Bad-Ugly-Good: Taking stock of 3-4 Stanford

October 21, 2019

By Matthew E. Milliken
Oct. 21, 2019

The day after Stanford’s brutal loss to UCLA, I realized that I hadn’t donned the possibly lucky Stanford wristband that I’d acquired at the alumni tailgate prior to the UCF debacle and worn during the thrilling victory over the University of Washington.

Was Thursday night’s defeat my fault?!

Anyway, I went to James Joyce Pub and watched Thursday evening’s game with a pal. Things did not go the way we’d hoped, to say the least, and the Bruins were able to beat Stanford for the first time since 2008. Ouch.

• The Bad

There was a whole lot of bad for the Cardinal on Thursday night.
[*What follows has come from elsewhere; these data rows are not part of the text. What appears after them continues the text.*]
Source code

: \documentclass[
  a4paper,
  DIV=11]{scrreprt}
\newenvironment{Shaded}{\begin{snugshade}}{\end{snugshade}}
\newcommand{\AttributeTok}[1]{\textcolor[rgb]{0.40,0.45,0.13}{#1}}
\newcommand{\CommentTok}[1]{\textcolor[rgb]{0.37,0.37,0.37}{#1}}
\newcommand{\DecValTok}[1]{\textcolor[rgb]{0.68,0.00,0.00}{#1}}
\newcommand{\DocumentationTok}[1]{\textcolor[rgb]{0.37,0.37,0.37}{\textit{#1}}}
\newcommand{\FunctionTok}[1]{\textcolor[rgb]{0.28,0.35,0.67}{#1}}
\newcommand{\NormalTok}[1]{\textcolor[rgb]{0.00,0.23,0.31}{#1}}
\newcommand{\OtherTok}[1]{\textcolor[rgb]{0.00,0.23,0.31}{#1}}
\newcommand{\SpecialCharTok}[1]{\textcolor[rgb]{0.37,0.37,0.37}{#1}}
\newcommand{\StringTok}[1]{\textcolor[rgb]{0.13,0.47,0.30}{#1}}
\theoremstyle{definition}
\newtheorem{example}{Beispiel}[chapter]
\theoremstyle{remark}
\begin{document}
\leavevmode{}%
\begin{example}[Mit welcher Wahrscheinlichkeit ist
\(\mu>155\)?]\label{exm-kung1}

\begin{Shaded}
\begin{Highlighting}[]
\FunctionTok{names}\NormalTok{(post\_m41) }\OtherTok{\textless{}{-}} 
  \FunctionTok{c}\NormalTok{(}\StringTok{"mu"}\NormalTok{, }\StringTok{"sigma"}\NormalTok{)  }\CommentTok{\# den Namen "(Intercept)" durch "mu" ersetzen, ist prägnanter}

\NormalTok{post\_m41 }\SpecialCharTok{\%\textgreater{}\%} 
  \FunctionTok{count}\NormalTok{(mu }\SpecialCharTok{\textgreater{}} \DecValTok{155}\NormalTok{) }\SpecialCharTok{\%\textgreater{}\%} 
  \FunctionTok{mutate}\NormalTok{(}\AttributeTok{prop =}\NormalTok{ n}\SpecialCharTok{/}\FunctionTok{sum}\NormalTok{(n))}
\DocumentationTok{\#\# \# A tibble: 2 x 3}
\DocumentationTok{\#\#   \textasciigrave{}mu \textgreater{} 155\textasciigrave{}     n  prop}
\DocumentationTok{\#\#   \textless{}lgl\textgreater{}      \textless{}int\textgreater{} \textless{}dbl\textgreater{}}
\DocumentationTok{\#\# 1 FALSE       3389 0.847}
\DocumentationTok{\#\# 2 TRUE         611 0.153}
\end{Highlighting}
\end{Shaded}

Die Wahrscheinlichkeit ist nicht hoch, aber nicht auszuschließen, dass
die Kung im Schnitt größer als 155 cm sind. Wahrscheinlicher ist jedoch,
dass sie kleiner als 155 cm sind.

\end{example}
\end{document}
UCLA was the first team this season to beat Stanford in time of possession, 31:40 to 28:20; Stanford had led the league in the category, holding the ball 34 minutes and 58 seconds per game. The Bruins defense — which, as noted on Friday, was statistically the worst in the league entering the contest — held the Farm gridders to 198 yards of total offense, their worst output of 2019. UCLA’s previous opponent low was 373 yards of total defense allowed in a loss to San Diego State.

The Cardinal offense converted five of 16 third downs, numbers that exactly matched the unit’s dismal performance against Oregon. Stanford rushed 30 times for 55 yards for a season-low 1.8 yards per carry. The ground attack was obviously hurt by quarterback Jack West’s being sacked seven times for a loss of 34 yards. Those sacks, of course, were racked up by a unit that had entered the game with just nine QB takedowns over the first six games.
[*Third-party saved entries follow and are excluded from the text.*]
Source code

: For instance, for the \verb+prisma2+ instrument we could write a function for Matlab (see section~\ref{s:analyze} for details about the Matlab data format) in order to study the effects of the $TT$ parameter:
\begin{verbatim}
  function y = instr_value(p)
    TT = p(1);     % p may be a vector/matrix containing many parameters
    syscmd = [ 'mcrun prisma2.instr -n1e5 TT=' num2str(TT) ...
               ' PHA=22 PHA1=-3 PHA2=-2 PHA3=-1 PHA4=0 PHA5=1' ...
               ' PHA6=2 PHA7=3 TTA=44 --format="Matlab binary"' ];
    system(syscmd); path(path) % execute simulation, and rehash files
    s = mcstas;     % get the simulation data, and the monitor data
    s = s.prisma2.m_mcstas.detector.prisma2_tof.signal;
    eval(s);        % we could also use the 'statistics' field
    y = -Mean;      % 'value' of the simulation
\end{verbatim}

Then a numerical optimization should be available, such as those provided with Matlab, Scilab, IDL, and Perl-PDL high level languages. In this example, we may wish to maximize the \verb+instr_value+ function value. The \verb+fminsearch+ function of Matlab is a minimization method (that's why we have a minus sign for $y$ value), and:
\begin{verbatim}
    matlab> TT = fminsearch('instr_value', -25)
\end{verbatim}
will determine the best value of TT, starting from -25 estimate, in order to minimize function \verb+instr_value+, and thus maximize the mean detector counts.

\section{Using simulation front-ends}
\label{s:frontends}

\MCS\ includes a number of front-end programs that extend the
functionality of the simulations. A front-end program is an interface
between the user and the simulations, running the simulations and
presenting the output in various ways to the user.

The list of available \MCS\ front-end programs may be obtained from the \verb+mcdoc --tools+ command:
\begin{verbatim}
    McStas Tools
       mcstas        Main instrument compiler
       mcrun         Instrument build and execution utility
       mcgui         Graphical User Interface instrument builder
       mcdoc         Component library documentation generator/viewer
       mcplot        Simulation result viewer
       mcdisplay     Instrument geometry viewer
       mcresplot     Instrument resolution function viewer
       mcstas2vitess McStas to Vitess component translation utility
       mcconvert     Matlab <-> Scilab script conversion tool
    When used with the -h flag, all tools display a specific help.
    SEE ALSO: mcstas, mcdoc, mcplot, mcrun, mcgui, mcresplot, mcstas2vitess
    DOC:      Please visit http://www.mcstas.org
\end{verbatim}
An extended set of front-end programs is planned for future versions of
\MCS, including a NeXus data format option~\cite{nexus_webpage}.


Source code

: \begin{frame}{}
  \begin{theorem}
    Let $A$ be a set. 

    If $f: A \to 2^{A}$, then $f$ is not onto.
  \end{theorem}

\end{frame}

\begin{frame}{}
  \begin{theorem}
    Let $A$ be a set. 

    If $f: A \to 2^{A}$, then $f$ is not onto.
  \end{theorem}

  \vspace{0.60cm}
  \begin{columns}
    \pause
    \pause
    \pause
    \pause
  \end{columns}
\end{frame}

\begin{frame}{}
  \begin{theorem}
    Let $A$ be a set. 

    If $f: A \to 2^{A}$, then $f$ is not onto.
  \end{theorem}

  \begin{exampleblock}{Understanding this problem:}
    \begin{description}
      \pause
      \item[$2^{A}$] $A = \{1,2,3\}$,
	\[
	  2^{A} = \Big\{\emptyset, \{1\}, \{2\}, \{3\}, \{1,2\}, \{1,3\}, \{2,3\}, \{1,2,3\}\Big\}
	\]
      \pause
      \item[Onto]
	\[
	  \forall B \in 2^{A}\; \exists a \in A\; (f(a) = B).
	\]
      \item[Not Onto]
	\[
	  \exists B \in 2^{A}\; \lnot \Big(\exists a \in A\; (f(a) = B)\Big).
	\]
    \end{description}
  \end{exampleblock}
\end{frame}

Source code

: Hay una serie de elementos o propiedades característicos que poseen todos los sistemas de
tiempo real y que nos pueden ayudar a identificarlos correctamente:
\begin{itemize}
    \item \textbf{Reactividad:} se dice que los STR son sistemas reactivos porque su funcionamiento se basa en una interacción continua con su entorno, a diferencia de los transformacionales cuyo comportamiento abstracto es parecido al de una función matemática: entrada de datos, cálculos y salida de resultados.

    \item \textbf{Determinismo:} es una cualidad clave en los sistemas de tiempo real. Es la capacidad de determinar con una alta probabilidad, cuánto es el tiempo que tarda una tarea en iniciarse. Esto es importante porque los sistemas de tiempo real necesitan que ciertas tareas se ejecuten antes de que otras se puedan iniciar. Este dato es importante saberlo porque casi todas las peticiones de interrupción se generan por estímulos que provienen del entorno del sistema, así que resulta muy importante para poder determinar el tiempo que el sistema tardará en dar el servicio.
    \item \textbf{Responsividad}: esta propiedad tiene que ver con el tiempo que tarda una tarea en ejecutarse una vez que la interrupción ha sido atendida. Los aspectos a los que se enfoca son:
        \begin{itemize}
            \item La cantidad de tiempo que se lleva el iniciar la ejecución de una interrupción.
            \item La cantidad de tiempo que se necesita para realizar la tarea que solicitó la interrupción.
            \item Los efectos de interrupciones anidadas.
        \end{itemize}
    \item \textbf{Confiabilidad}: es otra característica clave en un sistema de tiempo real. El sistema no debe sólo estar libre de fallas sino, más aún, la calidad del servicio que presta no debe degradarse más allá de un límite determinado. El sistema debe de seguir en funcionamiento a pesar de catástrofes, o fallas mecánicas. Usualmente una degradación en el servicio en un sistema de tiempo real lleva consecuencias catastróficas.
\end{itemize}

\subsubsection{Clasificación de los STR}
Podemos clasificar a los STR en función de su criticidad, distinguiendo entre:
The Bruins gained 263 yards on 43 carries, an average of 6.1 ypc. The yardage and ypc were season-worst for the Cardinal defense and season-best for the UCLA offense.
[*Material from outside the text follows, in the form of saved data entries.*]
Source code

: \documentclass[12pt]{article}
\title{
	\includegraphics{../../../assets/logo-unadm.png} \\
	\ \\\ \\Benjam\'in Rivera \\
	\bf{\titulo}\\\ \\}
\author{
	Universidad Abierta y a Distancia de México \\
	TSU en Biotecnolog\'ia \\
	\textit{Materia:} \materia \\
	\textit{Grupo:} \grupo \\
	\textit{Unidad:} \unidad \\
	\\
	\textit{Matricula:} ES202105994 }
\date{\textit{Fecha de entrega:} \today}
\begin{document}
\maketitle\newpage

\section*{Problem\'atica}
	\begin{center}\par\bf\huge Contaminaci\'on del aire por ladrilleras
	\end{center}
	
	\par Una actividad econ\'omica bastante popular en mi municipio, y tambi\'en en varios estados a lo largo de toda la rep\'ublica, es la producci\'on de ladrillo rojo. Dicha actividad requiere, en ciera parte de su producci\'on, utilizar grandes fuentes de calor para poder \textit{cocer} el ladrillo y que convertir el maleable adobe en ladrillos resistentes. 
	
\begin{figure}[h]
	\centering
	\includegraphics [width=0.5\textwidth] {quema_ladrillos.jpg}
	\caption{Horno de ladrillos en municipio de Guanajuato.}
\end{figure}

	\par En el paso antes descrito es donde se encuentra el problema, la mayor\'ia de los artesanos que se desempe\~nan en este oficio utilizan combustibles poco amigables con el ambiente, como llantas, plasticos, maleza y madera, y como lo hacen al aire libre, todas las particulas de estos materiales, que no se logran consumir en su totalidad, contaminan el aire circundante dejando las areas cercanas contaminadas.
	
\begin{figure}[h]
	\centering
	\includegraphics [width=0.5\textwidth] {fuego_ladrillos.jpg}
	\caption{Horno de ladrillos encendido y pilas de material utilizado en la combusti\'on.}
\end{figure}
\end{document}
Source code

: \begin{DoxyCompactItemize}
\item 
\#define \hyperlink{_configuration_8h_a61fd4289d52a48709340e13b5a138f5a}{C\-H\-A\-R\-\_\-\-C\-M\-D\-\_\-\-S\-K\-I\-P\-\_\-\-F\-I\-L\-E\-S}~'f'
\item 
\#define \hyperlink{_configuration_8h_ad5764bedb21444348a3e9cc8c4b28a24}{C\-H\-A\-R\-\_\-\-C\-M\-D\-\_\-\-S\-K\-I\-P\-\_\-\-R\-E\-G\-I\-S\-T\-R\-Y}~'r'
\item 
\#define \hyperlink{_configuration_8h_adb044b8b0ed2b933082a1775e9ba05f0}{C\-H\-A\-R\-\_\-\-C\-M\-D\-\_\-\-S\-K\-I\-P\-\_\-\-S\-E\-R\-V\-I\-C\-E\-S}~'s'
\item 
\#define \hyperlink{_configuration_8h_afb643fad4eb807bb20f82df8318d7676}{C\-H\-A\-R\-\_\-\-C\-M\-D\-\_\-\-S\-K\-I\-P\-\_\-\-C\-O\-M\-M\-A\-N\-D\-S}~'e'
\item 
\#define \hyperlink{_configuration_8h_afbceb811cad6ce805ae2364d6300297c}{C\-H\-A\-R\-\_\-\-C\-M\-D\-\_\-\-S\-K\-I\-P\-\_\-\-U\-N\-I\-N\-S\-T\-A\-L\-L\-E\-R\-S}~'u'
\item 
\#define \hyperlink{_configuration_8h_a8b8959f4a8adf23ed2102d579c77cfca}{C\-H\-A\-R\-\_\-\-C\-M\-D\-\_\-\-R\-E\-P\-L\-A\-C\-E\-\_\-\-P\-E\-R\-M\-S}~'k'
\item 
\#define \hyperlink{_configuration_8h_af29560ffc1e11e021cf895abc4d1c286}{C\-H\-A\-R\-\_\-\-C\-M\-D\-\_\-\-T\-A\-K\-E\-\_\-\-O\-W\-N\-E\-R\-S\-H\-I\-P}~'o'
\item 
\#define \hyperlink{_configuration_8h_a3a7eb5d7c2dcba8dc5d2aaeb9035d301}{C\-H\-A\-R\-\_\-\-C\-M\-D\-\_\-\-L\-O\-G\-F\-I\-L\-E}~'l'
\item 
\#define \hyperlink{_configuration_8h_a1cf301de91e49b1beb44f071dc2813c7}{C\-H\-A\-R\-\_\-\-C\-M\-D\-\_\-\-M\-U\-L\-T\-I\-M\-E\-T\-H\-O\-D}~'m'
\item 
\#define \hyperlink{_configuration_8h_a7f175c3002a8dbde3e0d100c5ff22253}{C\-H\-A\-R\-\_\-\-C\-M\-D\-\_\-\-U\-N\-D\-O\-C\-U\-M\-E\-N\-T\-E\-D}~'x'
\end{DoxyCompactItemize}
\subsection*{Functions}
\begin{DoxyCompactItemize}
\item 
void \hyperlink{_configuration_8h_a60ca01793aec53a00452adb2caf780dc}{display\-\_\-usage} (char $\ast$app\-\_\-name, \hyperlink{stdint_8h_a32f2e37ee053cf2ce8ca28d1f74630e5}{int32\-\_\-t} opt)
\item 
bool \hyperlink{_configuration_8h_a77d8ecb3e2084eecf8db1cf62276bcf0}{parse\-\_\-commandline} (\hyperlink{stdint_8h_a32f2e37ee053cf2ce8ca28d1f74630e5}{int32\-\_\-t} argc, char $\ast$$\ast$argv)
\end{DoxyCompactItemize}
But the real culprit here was the Cardinal offense, not the defense. Yes, the starting offensive line featured three true freshmen, one of whom was making his first start, and yes, the Cardinal gave a start to a third quarterback in the same season for the first time in 45 years. And yes, the offense was putrid, no matter how much weight one gives to these mitigating factors. The offensive awfulness is this week’s The Bad.

• The Ugly

The Bruins averaged 5.91 yards per play against the Cardinal, a rate exceeded this season only in UCLA’s extraordinary 67-63 comeback win at Washington State University. Head coach Chip Kelly’s squad racked up 657 yards on 75 plays for a fantastic 8.76 ypp in beating the Cougars.

The defense had some breakdowns, but they also had some near-misses, notably on UCLA’s first touchdown. Junior outside linebacker Gabe Reid evaded freshman left tackle Sean Rhyan and got a hand on Dorian Thompson-Robinson just as the Bruins sophomore quarterback was throwing to the end zone.

The Cardinal D was certainly not helped by their offensive counterparts, whose first three possessions of the second half took just three minutes and seven seconds off the clock. It’s probably not a coincidence that the Bruins got their lone second-half touchdown after West threw incomplete on three straight attempts in a fourth-quarter possession that ended after only 23 seconds.

Still, given that the Bruins were held to 14 points in their first three games and 17 points in their fifth game, and were averaging only 26.2 points per contest coming into Stanford Stadium, I can’t entirely let the defense off the hook. Moreover, this unit let Joshua Kelley break not one but two 50-yard rushes on route to a season-best 176 yards. That comes out 9.8 yards per carry, mind you.

On the other other hand, I guess this could have been worse; after all, USC and UCF both put up 45 points on the D in consecutive games in September. So the Stanford defense’s play against the Bruins is this week’s The Ugly.

• The Good

There are exactly two highlights for Stanford that come up when I think about this game. The first was the Cardinal’s first touchdown, which came when a thrilling punt block by freshman safety Spencer Jorgensen enabled sophomore wide receiver Brycen Tremayne to recover a loose ball in the end zone.

The second was the penalty situation. The Bruins were flagged eight times for 72 yards, while the Cardinal were penalized three times for 14 yards. The latter two numbers were both season lows for Stanford.

Yes, two of those flags were quite costly for the Farm team. The first defensive offside gave the Bruins second and goal at the 4; the next gave the visitors first and five at their 30; and the last, and most calamitous, converted third and 1 at the visitor 46 into first down at the home 49.

It’s not much — but maybe it’s something the team can hang its hat on. The squad’s ability to avoid eliciting flags (especially by the otherwise woeful offense) is this week’s The Good.